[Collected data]
┌──

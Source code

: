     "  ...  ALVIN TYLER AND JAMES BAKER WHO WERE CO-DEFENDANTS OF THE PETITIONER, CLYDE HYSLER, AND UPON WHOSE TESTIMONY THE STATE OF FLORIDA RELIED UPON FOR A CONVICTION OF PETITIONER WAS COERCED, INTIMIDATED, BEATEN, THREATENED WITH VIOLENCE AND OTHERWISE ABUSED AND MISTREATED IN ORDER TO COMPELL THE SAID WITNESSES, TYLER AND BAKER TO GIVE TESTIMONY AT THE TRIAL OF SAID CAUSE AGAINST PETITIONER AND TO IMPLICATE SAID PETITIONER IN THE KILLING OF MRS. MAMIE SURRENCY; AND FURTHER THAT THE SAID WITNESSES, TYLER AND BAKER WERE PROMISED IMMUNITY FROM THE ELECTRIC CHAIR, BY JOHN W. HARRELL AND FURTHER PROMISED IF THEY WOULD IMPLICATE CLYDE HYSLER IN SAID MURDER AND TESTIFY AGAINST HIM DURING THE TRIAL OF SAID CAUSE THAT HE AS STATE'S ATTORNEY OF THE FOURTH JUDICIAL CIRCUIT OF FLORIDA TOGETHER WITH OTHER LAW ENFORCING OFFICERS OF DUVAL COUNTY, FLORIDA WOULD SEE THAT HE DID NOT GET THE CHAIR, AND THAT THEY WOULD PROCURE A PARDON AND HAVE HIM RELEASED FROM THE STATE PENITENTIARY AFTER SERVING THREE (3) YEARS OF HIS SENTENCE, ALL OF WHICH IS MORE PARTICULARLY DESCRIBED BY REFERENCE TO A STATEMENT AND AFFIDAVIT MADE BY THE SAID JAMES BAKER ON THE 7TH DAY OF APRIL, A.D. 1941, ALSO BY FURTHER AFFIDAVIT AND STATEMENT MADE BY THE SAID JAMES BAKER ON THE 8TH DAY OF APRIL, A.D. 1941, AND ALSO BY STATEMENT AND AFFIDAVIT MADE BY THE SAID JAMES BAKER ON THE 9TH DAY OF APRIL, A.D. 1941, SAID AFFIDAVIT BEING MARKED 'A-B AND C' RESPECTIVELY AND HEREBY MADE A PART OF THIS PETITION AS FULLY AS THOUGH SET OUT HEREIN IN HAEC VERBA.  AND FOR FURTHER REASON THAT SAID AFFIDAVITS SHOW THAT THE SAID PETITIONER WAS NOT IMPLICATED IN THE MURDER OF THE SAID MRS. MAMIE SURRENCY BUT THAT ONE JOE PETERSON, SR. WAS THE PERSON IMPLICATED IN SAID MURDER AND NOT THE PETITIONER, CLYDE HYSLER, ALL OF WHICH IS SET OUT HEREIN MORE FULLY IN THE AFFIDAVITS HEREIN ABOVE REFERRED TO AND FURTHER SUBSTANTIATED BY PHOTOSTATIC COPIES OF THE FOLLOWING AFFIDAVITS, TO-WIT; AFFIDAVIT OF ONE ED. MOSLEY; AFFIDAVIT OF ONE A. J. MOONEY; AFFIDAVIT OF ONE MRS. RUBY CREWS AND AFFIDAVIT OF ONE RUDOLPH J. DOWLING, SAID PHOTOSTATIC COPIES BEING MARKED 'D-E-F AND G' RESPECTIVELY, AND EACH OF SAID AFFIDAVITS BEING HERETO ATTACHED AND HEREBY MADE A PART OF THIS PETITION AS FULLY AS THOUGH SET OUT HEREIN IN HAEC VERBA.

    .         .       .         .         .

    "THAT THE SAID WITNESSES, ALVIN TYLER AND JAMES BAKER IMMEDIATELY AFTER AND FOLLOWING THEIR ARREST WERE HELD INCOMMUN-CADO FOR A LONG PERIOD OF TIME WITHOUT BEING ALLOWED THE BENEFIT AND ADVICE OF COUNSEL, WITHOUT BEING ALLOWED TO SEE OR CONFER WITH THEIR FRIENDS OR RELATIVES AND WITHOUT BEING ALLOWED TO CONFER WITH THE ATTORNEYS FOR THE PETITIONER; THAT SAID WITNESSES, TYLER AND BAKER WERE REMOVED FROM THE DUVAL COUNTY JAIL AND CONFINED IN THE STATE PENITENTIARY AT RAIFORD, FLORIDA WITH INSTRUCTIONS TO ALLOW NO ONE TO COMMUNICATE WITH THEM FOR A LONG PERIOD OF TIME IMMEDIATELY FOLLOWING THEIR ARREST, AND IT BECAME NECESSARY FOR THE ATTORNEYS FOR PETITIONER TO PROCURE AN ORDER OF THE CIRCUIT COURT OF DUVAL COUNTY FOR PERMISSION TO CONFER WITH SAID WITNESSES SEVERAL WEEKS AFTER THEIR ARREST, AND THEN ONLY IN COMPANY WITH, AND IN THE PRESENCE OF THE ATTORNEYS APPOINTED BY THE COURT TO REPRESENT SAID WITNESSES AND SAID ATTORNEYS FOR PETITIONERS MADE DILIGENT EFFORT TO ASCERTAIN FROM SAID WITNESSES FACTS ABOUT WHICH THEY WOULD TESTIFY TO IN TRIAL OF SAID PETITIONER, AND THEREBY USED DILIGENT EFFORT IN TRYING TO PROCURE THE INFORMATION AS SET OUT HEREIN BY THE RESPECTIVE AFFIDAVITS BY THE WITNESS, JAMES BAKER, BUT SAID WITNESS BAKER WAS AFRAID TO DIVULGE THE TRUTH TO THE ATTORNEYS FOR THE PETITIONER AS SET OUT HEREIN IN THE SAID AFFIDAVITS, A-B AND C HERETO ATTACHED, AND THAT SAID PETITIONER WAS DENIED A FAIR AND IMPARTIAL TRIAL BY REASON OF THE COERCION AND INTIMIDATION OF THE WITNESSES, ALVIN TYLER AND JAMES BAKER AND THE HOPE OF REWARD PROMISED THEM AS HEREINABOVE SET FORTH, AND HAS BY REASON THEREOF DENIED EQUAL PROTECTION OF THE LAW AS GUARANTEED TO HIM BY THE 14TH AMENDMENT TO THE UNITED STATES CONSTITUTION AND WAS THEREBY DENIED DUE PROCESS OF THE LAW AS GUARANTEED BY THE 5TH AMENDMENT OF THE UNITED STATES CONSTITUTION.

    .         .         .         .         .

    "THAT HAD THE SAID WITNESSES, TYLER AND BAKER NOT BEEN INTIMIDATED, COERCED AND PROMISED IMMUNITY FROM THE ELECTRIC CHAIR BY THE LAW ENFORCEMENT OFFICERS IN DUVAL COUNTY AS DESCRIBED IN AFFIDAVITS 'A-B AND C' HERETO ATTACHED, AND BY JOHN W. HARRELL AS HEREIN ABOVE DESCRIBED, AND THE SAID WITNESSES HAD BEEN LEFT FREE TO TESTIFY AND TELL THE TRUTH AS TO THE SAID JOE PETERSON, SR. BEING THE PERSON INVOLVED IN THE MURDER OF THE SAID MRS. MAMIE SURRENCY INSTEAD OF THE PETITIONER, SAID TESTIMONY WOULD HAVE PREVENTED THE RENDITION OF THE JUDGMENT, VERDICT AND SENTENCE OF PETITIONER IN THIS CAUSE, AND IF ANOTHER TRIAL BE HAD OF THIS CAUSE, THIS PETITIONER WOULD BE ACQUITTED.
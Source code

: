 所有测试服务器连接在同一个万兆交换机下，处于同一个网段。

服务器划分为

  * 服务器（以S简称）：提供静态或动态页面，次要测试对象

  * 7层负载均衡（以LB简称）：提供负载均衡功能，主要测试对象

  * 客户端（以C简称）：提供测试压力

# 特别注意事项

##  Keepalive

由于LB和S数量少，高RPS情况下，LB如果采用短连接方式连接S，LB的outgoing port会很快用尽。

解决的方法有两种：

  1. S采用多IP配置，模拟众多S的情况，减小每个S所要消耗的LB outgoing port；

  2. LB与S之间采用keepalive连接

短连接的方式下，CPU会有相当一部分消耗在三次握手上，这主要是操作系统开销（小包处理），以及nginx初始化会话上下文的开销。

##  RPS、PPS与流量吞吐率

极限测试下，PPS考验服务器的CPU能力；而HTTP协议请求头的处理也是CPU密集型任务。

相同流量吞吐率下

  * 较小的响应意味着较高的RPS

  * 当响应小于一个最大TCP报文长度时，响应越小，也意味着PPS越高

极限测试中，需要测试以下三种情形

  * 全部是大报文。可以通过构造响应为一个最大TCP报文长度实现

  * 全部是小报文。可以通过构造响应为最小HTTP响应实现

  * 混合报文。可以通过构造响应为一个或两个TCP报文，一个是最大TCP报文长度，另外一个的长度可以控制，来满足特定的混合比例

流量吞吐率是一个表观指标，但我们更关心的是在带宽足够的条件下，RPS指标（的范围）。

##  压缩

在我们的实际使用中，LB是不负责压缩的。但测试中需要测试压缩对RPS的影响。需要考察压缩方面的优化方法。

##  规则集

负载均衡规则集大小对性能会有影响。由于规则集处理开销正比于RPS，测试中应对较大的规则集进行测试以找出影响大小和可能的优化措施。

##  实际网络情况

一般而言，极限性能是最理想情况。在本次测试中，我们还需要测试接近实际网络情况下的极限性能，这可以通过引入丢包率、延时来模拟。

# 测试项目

└──

About this exercise |
Write out each line exactly, beginning at the one with "短连接的方式下，CPU会有相" and ending at the final line of the records above, with nothing added.

Result of the task |
短连接的方式下，CPU会有相当一部分消耗在三次握手上，这主要是操作系统开销（小包处理），以及nginx初始化会话上下文的开销。

##  RPS、PPS与流量吞吐率

极限测试下，PPS考验服务器的CPU能力；而HTTP协议请求头的处理也是CPU密集型任务。

相同流量吞吐率下

  * 较小的响应意味着较高的RPS

  * 当响应小于一个最大TCP报文长度时，响应越小，也意味着PPS越高

极限测试中，需要测试以下三种情形

  * 全部是大报文。可以通过构造响应为一个最大TCP报文长度实现

  * 全部是小报文。可以通过构造响应为最小HTTP响应实现

  * 混合报文。可以通过构造响应为一个或两个TCP报文，一个是最大TCP报文长度，另外一个的长度可以控制，来满足特定的混合比例

流量吞吐率是一个表观指标，但我们更关心的是在带宽足够的条件下，RPS指标（的范围）。

##  压缩

在我们的实际使用中，LB是不负责压缩的。但测试中需要测试压缩对RPS的影响。需要考察压缩方面的优化方法。

##  规则集

负载均衡规则集大小对性能会有影响。由于规则集处理开销正比于RPS，测试中应对较大的规则集进行测试以找出影响大小和可能的优化措施。

##  实际网络情况

一般而言，极限性能是最理想情况。在本次测试中，我们还需要测试接近实际网络情况下的极限性能，这可以通过引入丢包率、延时来模拟。

# 测试项目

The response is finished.